Re: [PATCH 0/5] handling 4GB .idx files

Jeff King <peff@xxxxxxxx> · Mon, 16 Nov 2020 18:49:39 -0500

On Mon, Nov 16, 2020 at 08:30:34AM -0500, Derrick Stolee wrote:

> > which took almost 13 minutes of CPU to run, and peaked around 15GB of
> > RAM (and takes about 6.7GB on disk).
> 
> I was thinking that maybe the RAM requirements would be lower
> if we batched the fast-import calls and then repacked, but then
> the repack would probably be just as expensive.

I think it's even worse. Fast-import just holds enough data to create
the index (sha1, etc), but pack-objects is also holding data to support
the delta search, etc. A quick (well, quick to invoke, not to run):

   git show-index <.git/objects/pack/pack-*.idx |
   awk '{print $2}' |
   git pack-objects foo --all-progress

on the fast-import pack seems to cap out around 27GB.

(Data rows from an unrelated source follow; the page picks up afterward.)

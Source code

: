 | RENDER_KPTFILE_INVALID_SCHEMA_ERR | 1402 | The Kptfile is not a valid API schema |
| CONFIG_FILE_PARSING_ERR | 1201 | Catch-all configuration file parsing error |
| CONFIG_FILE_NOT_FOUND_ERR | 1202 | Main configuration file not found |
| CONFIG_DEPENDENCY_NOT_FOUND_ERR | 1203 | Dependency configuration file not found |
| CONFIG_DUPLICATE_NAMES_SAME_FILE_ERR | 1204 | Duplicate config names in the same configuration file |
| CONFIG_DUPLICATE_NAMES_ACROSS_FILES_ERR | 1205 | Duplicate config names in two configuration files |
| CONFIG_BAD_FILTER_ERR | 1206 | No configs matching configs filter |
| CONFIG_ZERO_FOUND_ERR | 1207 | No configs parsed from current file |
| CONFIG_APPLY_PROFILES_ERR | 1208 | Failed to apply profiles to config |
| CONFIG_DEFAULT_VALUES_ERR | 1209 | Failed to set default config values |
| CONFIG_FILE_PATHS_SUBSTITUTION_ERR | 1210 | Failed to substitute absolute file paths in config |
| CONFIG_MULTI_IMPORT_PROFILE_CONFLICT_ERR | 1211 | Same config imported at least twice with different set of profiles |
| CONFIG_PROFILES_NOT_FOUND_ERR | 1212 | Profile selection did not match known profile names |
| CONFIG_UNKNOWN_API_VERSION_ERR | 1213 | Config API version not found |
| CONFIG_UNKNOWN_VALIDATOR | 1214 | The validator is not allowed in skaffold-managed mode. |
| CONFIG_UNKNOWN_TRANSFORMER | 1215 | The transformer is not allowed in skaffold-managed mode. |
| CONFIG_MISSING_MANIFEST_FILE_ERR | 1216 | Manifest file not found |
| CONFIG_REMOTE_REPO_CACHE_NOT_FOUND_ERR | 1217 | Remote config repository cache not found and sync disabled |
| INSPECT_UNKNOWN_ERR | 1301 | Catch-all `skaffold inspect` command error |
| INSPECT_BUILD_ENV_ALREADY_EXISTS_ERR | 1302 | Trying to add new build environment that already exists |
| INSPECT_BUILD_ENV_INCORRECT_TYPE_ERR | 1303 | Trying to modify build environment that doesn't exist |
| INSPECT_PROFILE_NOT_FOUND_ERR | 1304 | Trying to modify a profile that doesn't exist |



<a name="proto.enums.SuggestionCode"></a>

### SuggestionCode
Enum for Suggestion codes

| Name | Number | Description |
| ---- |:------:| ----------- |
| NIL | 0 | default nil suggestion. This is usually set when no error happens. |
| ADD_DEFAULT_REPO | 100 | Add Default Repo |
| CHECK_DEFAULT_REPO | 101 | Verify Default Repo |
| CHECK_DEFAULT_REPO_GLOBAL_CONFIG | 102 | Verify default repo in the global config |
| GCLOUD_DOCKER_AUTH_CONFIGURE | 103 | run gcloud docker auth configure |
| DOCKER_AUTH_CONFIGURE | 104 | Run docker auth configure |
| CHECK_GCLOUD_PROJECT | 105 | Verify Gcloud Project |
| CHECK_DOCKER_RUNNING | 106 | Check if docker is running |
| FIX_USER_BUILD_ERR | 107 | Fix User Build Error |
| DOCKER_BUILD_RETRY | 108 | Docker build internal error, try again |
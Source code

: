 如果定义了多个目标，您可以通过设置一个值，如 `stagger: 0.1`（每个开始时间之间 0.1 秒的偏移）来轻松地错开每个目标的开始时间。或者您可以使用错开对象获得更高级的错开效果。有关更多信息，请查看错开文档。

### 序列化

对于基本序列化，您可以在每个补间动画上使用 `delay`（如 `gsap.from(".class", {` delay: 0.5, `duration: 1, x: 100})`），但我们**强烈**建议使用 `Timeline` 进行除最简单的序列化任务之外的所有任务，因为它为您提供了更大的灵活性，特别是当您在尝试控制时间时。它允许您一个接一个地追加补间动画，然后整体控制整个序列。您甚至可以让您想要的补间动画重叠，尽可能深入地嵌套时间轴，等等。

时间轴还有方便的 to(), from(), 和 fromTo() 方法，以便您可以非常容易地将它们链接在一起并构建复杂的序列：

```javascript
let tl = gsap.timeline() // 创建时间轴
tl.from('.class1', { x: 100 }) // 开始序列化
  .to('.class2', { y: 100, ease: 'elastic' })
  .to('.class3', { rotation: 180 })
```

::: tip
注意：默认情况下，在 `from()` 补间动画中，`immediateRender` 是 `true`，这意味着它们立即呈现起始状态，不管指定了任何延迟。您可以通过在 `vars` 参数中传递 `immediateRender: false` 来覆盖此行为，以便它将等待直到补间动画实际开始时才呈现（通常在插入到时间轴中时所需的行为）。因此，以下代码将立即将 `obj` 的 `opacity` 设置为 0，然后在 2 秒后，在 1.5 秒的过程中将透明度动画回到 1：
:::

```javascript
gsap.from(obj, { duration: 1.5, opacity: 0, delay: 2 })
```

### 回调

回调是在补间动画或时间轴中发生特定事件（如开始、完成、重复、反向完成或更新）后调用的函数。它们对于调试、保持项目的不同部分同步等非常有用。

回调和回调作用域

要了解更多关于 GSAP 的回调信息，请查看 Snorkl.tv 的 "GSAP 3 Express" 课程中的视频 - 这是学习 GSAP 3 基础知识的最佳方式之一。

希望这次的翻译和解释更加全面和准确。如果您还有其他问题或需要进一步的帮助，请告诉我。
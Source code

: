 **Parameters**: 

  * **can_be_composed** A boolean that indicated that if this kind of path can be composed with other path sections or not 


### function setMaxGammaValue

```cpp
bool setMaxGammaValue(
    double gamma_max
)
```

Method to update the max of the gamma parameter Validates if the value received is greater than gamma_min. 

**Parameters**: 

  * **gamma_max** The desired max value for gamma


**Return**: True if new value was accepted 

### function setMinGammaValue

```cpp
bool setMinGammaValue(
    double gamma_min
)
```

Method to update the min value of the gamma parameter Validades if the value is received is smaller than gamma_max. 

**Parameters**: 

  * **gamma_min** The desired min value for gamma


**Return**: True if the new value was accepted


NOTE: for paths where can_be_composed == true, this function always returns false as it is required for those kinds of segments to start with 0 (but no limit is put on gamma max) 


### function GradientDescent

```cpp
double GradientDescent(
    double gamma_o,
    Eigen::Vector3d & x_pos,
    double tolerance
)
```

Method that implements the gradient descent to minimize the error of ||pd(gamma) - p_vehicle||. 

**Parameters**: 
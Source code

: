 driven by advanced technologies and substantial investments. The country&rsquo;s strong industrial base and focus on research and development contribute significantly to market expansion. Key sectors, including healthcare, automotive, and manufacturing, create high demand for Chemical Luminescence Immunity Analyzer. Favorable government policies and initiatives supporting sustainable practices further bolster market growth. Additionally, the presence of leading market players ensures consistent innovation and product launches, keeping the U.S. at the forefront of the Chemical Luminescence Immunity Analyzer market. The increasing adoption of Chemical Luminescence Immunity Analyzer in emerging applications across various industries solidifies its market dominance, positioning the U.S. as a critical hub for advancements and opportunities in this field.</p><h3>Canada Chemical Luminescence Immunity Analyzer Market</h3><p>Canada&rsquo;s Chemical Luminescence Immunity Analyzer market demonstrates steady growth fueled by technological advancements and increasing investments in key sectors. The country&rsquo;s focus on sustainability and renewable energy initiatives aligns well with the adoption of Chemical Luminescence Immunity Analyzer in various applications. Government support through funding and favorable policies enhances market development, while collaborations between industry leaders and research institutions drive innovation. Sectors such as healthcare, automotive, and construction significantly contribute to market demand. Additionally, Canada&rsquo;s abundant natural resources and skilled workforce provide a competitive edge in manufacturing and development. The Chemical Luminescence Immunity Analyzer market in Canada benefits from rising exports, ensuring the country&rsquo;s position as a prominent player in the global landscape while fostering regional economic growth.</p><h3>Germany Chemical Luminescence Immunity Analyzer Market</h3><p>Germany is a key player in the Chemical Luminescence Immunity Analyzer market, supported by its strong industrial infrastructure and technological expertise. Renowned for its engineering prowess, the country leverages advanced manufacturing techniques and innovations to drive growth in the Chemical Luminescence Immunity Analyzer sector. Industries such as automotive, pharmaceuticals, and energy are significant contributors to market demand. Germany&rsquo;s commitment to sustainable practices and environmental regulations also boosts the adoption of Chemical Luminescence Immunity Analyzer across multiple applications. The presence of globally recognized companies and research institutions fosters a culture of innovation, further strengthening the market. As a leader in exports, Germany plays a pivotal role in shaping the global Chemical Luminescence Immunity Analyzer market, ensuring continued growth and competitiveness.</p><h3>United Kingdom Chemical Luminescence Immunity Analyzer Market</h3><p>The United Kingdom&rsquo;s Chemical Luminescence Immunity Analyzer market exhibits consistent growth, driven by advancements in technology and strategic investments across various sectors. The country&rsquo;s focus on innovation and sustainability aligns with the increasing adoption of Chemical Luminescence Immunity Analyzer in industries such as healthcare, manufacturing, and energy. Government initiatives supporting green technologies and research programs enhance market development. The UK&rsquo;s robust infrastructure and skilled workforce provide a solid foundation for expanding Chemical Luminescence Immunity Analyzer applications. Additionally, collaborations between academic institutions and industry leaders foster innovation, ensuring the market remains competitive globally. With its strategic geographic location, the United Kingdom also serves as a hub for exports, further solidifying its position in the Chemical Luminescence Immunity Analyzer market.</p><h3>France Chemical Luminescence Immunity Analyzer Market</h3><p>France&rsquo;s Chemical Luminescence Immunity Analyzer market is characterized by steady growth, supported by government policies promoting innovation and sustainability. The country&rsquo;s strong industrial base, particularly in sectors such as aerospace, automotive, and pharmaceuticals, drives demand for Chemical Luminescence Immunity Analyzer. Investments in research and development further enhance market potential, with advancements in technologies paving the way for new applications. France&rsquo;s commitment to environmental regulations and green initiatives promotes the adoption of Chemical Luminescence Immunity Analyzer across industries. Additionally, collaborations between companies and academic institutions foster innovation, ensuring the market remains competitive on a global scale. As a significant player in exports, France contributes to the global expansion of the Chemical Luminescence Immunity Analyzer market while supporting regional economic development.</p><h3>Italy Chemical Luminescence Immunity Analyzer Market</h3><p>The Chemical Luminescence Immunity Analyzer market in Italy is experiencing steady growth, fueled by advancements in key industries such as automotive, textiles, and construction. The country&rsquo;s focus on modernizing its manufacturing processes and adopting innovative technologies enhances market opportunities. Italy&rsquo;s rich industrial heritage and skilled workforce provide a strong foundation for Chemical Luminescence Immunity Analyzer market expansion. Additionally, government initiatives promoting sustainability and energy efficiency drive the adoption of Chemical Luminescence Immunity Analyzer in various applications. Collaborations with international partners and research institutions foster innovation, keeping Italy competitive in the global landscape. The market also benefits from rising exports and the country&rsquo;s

I doubt you could do much better overall than fast-import in terms of
CPU. The trick is really that you need to have a matching content/sha1
pair for 154M objects, and that's where most of the time goes. If we
lied about what's in each object (just generating an index with sha1
...0001, ...0002, etc), we could go much faster. But it's a much less
interesting test then.

> > That's the most basic test I think you could do. More interesting is
> > looking at entries that are actually after the 4GB mark. That requires
> > dumping the whole index:
> > 
> >   final=$(git show-index <.git/objects/pack/*.idx | tail -1 | awk '{print $2}')
> >   git cat-file blob $final
> 
> Could you also (after running the test once) determine the largest
> SHA-1, at least up to unique short-SHA? Then run something like
> 
> 	git cat-file blob fffffe
> 
> Since your loop is hard-coded, you could even use the largest full
> SHA-1.

That $final is the highest sha1. We could hard-code it, yes (and the
resulting lookup via cat-file is quite fast; it's the linear index dump
that's slow). We'd need the matching sha256 version, too. But it's
really the generation of the data that's the main issue.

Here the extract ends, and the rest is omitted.